Each country has accused the other of harboring militants, and even the exact location of the border remains in dispute.
Stephen Cohen, a senior fellow with the Brookings Institution, says he is “deeply pessimistic” about the security situation in Afghanistan and says joint border work is unlikely to help solve the roots of the conflict.
“It does not override deeper pathologies: Antipathy between Afghans and Pakistanis, the ideological drive of the Taliban, and the still weak government in Kabul,” he said.
Indeed, the success often cited by officers at the coordination centers seems to have been achieved despite the political tensions, rather than because of any change in attitudes.
“They have not embraced the fact that they face a mutual problem,” Alonso Holtorf said of Pakistan and Afghanistan. “Both countries would benefit greatly from the stability that increased cooperation would bring. They don’t realize the net benefit of two people working together, and that’s the bridge we’re trying to cross.”
Pakistani Lt. Col.

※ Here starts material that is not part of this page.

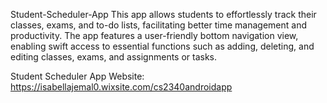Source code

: Student-Scheduler-App
This app allows students to effortlessly track their classes, exams, and to-do lists, facilitating better time management and productivity. The app features a user-friendly bottom navigation view, enabling swift access to essential functions such as adding, deleting, and editing classes, exams, and assignments or tasks.

Student Scheduler App Website: https://isabellajemal0.wixsite.com/cs2340androidapp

Gul Hassan, who works at the Khyber JBCC, insisted his country has a vested interest in ending violence in Afghanistan.
“Without peace in Afghanistan, it directly affects Pakistan,” he said. “And everyone is working to make peace in Afghanistan.”
An uncertain future
The increased tensions between Pakistan and Afghanistan come as NATO’s international coalition looks to reduce its presence, making the future of trilateral border coordination uncertain.
Both Afghan and Pakistan officers, however, expressed interest in keeping the installations operating.
“Even after NATO and ISAF leaves, these centers have their value,” said Hassan. “Even after 2014 these two centers should remain. They are very useful for border cooperation.”
Afghan National Army Lt. Col. Hazarat Nabi also described optimism about border cooperation – as well as a diplomatic view of the countries’ relations. “As Afghans we always want to have good relations with the Islamic Republic of Pakistan,” he said. “Even if this center closed, we would still work together for the future.”
American officials say progress is being made — Conn says border incidents in his area of responsibility are down by more than 50 percent from last year — but they also concede that the border is one area where NATO will likely have an enduring presence.
“The leadership provided by ISAF is very appreciated, but ISAF is leaving the theater,” Alonso Holtorf said. “I think now people are just starting to accept that as the day gets closer.”
Back near the Khyber Pass, Morandi said he believes that the Afghan and Pakistani officials can carry out the same work without ISAF leadership. “It will still be man to man, officer to officer, and that doesn’t have to change when we’re not here,” he said.
Meanwhile, Conn says he will continue to build relationships, even if it means hosting more barbecues.
“Sometimes there is a little mistrust, sometimes even a little animosity, but I don’t think anybody is ready to throw in the towel,” he said. “It’s amazing what a little bit of lunch can do.”